INTRODUCTION — Congenital anomalies of the kidney and urinary tract (CAKUT) constitute approximately 20 to 30 percent of all anomalies identified in the prenatal period . Routine antenatal ultrasonography during pregnancy detects the majority of CAKUT.
Antenatal screening for CAKUT and the postnatal evaluation of infants diagnosed prenatally with CAKUT are discussed here.
ANTENATAL SCREENING — The majority of kidney malformations are detected antenatally because of the widespread use and sensitivity of fetal ultrasonography. In 2002, a prenatal ultrasound was performed in approximately two-thirds of all live births in the United States. The frequency of congenital anomalies of the kidney and urinary tract (CAKUT) as detected sonographically in unselected populations has been reported to be between 0.1 to 0.7 percent [2-4].

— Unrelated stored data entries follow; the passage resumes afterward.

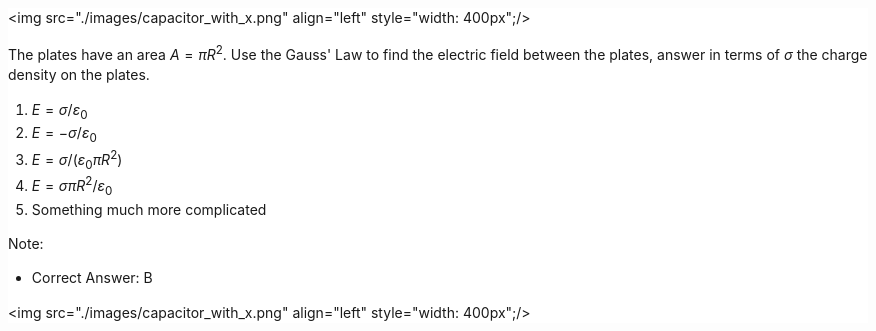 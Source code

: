 <img src="./images/capacitor_with_x.png" align="left" style="width: 400px";/>

The plates have an area $A=\pi R^2$. Use the Gauss' Law to find the electric field between the plates, answer in terms of $\sigma$ the charge density on the plates.

1. $E = \sigma/\varepsilon_0$
2. $E = -\sigma/\varepsilon_0$
3. $E = \sigma/(\varepsilon_0 \pi R^2)$
4. $E = \sigma \pi R^2 / \varepsilon_0$
5. Something much more complicated

Note:
* Correct Answer: B

</section>

<section data-markdown>

<img src="./images/capacitor_with_x.png" align="left" style="width: 400px";/>
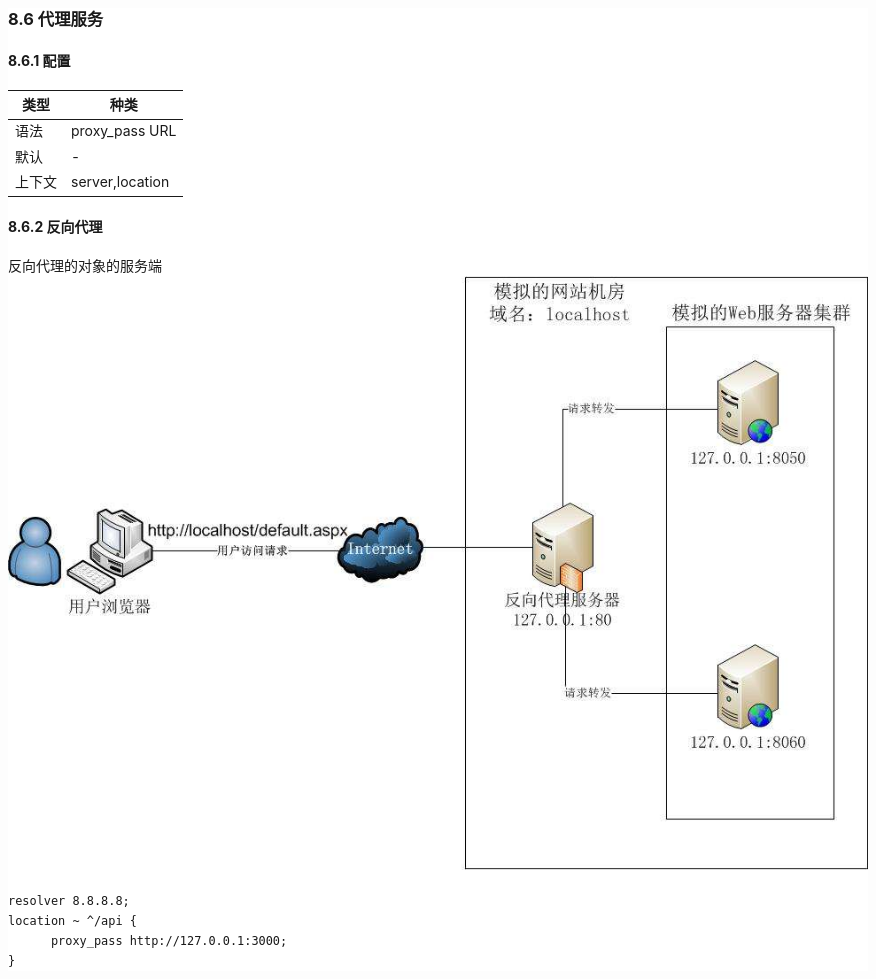 
### 8.6 代理服务

#### 8.6.1 配置 

| 类型   | 种类            |
| ------ | --------------- |
| 语法   | proxy_pass URL  |
| 默认   | -               |
| 上下文 | server,location |

#### 8.6.2 反向代理 

反向代理的对象的服务端 ![fanproxy](assets/fanproxy.jpg)

```nginx
resolver 8.8.8.8;
location ~ ^/api {
      proxy_pass http://127.0.0.1:3000;
}
```
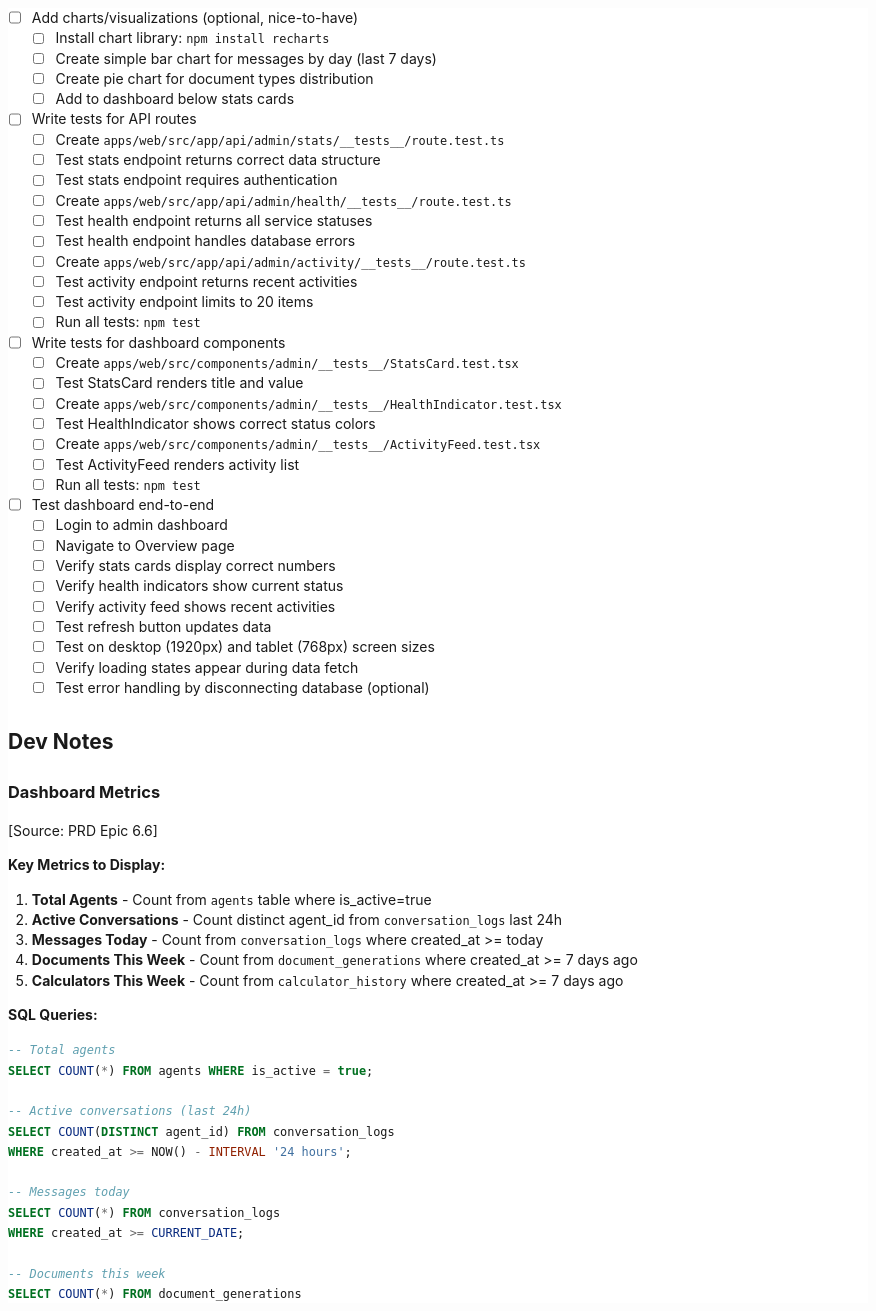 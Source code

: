 - [ ] Add charts/visualizations (optional, nice-to-have)
  - [ ] Install chart library: `npm install recharts`
  - [ ] Create simple bar chart for messages by day (last 7 days)
  - [ ] Create pie chart for document types distribution
  - [ ] Add to dashboard below stats cards

- [ ] Write tests for API routes
  - [ ] Create `apps/web/src/app/api/admin/stats/__tests__/route.test.ts`
  - [ ] Test stats endpoint returns correct data structure
  - [ ] Test stats endpoint requires authentication
  - [ ] Create `apps/web/src/app/api/admin/health/__tests__/route.test.ts`
  - [ ] Test health endpoint returns all service statuses
  - [ ] Test health endpoint handles database errors
  - [ ] Create `apps/web/src/app/api/admin/activity/__tests__/route.test.ts`
  - [ ] Test activity endpoint returns recent activities
  - [ ] Test activity endpoint limits to 20 items
  - [ ] Run all tests: `npm test`

- [ ] Write tests for dashboard components
  - [ ] Create `apps/web/src/components/admin/__tests__/StatsCard.test.tsx`
  - [ ] Test StatsCard renders title and value
  - [ ] Create `apps/web/src/components/admin/__tests__/HealthIndicator.test.tsx`
  - [ ] Test HealthIndicator shows correct status colors
  - [ ] Create `apps/web/src/components/admin/__tests__/ActivityFeed.test.tsx`
  - [ ] Test ActivityFeed renders activity list
  - [ ] Run all tests: `npm test`

- [ ] Test dashboard end-to-end
  - [ ] Login to admin dashboard
  - [ ] Navigate to Overview page
  - [ ] Verify stats cards display correct numbers
  - [ ] Verify health indicators show current status
  - [ ] Verify activity feed shows recent activities
  - [ ] Test refresh button updates data
  - [ ] Test on desktop (1920px) and tablet (768px) screen sizes
  - [ ] Verify loading states appear during data fetch
  - [ ] Test error handling by disconnecting database (optional)

## Dev Notes

### Dashboard Metrics

[Source: PRD Epic 6.6]

**Key Metrics to Display:**
1. **Total Agents** - Count from `agents` table where is_active=true
2. **Active Conversations** - Count distinct agent_id from `conversation_logs` last 24h
3. **Messages Today** - Count from `conversation_logs` where created_at >= today
4. **Documents This Week** - Count from `document_generations` where created_at >= 7 days ago
5. **Calculators This Week** - Count from `calculator_history` where created_at >= 7 days ago

**SQL Queries:**
```sql
-- Total agents
SELECT COUNT(*) FROM agents WHERE is_active = true;

-- Active conversations (last 24h)
SELECT COUNT(DISTINCT agent_id) FROM conversation_logs
WHERE created_at >= NOW() - INTERVAL '24 hours';

-- Messages today
SELECT COUNT(*) FROM conversation_logs
WHERE created_at >= CURRENT_DATE;

-- Documents this week
SELECT COUNT(*) FROM document_generations
```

In general, the optimal timing recommended for a screening antenatal ultrasound is between 16 to 20 weeks of gestation because of the following factors at this gestational age:
●There is good visualization of anatomy with a high sensitivity in detecting anomalies.
●It is early enough in the pregnancy to allow completion of prenatal diagnostic procedures (eg, fetal karyotype, additional imaging studies) while legal termination of pregnancy is possible, if desired.
Fetal kidney — Between the 12th and 15th week of gestation, the fetal kidney can be detected by transabdominal ultrasonography . On transverse ultrasound images, normal fetal kidneys are hypoechoic ovoid masses located in the renal fossa on either side of the spine corresponding to the level of the second lumbar vertebrae. The kidney cortex and medulla are distinctly demonstrated by ultrasound by the 20th to 25th week of gestation. Fetal kidney length based upon gestational age is a marker of kidney growth and is illustrated in the table (table 1) .
Normally, the fetal ureters are not seen on ultrasonography. However, if they are visualized, it may be indicative of ureteric or bladder obstruction, or vesicoureteral reflux (VUR).
The urine-filled bladder is normally identified at 13 to 15 weeks gestation . Urine in the bladder suggests at least one functioning kidney. The bladder wall is normally thin. If the bladder wall is thick, urethral obstruction such as posterior urethral valves in a male fetus may be present. If the bladder is not seen, consider the diagnosis of bladder exstrophy.
The sensitivity of detecting kidney malformations by antenatal ultrasonography depends upon the gestational age and the skill of the ultrasonographer. In one study, the sensitivity of antenatal screening for kidney malformations was reported as 82 percent at a mean gestational age of 23 weeks .
Amniotic fluid — Assessment of amniotic fluid volume and analysis of biochemical markers are used to evaluate fetal kidney function.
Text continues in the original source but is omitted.